BEGIN Records for the exercise
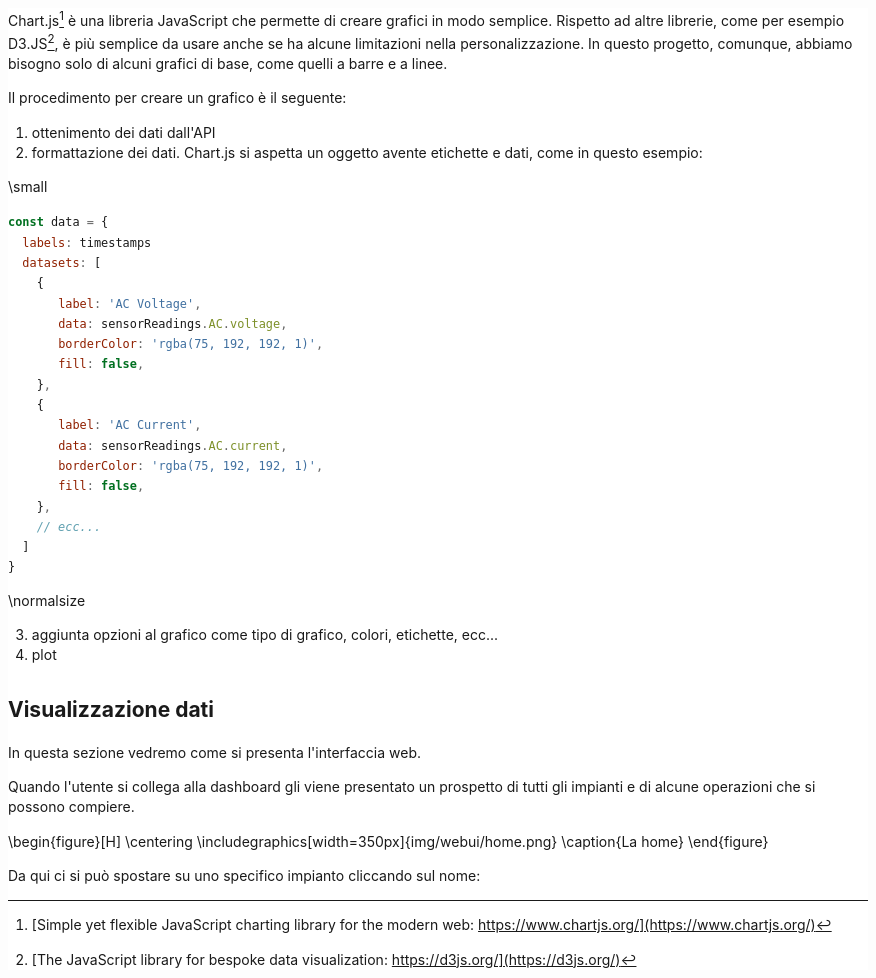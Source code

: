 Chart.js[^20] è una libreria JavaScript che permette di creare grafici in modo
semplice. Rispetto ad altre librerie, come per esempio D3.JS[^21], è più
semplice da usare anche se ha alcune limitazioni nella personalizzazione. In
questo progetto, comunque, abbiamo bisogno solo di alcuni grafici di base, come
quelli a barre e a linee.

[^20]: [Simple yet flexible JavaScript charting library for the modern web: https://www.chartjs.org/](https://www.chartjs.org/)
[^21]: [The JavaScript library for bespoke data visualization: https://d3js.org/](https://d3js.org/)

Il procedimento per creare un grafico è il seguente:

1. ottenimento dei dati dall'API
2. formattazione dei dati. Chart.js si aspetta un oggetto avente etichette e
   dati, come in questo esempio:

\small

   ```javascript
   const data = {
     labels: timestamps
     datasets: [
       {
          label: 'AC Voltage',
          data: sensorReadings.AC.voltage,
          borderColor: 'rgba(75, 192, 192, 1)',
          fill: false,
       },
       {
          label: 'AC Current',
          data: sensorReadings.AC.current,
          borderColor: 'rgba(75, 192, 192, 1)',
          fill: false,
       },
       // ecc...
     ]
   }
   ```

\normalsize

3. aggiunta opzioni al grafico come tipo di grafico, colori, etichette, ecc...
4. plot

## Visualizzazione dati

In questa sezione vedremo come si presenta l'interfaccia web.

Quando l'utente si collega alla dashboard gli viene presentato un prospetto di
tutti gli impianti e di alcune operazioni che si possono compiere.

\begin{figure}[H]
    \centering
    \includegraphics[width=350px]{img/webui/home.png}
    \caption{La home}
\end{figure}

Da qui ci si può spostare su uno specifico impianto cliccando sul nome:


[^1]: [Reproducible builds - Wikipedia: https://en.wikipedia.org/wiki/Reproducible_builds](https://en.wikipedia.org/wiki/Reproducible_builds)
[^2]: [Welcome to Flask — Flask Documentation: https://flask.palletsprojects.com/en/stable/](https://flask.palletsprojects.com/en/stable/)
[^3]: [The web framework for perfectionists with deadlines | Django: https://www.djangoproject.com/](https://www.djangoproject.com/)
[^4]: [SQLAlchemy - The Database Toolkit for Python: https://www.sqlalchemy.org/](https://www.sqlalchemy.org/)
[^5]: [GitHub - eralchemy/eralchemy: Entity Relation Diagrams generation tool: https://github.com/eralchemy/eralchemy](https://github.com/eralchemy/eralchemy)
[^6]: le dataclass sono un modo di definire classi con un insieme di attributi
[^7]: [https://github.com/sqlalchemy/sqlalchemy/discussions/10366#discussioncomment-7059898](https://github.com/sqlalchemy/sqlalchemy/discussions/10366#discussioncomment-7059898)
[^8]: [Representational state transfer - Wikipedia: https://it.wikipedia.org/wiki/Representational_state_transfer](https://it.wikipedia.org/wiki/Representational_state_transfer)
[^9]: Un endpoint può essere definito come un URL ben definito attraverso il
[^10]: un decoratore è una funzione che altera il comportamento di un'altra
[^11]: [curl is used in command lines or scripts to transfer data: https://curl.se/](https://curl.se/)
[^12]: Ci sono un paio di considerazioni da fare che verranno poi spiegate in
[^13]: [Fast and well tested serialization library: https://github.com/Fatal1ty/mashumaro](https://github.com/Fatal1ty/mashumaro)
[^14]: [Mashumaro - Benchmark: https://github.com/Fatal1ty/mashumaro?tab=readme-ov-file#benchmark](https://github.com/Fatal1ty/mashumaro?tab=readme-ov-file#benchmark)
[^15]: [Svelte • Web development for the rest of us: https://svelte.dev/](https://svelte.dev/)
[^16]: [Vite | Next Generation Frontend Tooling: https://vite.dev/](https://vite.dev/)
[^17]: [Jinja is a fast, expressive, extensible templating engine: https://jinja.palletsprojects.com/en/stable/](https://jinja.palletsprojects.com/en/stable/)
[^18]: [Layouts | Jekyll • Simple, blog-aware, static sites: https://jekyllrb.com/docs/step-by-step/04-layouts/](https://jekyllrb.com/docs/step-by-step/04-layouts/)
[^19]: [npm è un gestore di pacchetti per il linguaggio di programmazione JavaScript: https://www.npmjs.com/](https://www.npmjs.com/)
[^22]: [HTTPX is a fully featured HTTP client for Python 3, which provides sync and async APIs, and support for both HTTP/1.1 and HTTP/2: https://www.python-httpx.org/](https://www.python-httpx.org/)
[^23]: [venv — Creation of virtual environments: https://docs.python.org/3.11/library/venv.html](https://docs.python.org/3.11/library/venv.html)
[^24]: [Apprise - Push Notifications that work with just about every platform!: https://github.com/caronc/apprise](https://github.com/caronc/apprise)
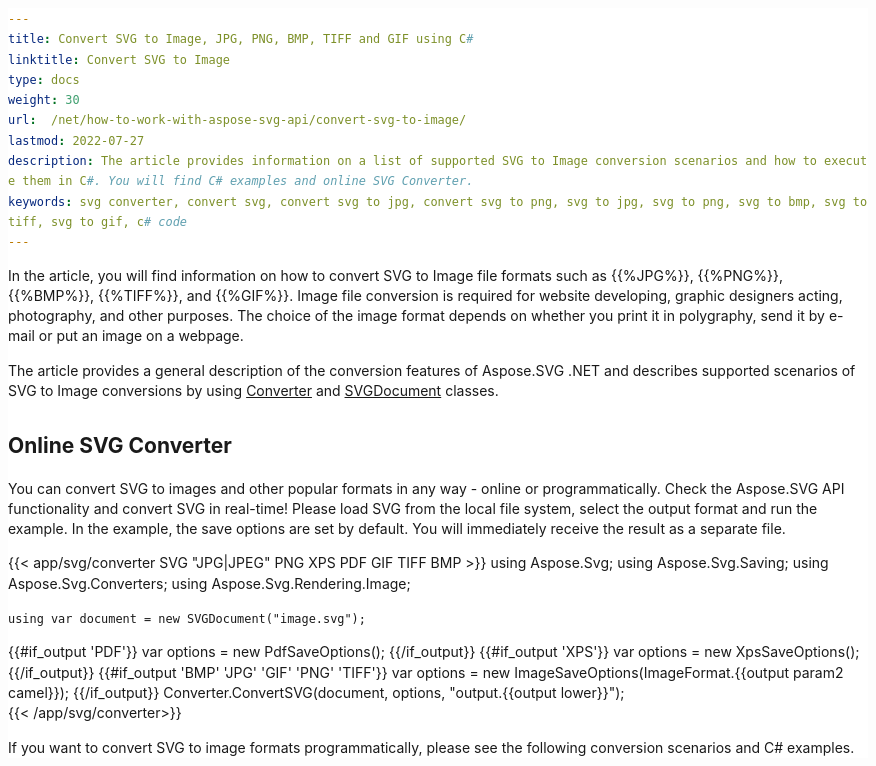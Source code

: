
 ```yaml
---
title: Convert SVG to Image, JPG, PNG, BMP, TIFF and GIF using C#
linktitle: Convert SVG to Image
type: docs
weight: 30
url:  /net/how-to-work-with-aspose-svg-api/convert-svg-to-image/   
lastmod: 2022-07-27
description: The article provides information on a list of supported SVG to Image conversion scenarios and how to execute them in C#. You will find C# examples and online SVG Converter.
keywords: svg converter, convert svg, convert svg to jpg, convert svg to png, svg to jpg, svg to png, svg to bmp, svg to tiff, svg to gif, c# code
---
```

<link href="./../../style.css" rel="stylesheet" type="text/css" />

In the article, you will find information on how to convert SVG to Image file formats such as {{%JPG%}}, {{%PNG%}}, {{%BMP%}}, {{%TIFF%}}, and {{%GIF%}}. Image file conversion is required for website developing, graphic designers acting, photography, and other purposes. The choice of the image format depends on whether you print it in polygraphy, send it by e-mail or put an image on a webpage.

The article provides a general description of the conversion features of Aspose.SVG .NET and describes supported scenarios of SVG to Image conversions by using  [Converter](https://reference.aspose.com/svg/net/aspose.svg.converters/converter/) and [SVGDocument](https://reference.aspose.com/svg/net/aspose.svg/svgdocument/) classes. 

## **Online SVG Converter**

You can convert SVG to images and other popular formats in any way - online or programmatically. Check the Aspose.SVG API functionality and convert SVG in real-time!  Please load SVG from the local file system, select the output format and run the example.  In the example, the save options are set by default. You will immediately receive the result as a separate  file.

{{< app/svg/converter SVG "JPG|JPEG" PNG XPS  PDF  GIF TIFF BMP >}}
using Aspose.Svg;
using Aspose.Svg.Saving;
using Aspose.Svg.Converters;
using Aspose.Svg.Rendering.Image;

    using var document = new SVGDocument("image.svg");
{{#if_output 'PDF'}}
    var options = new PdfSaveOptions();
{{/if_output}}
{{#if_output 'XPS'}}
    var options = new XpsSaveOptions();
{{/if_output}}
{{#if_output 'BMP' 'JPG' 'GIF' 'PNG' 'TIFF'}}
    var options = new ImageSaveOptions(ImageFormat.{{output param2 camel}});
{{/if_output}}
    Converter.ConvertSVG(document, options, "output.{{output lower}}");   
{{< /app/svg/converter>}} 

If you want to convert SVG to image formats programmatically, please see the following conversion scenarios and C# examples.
END Records for the exercise
> _Activity_: Whenever the word "Simple" shows up in a line of the entries, list that line.

> _Output for this exercise_:
[^20]: [Simple yet flexible JavaScript charting library for the modern web: https://www.chartjs.org/](https://www.chartjs.org/)
[^18]: [Layouts | Jekyll • Simple, blog-aware, static sites: https://jekyllrb.com/docs/step-by-step/04-layouts/](https://jekyllrb.com/docs/step-by-step/04-layouts/)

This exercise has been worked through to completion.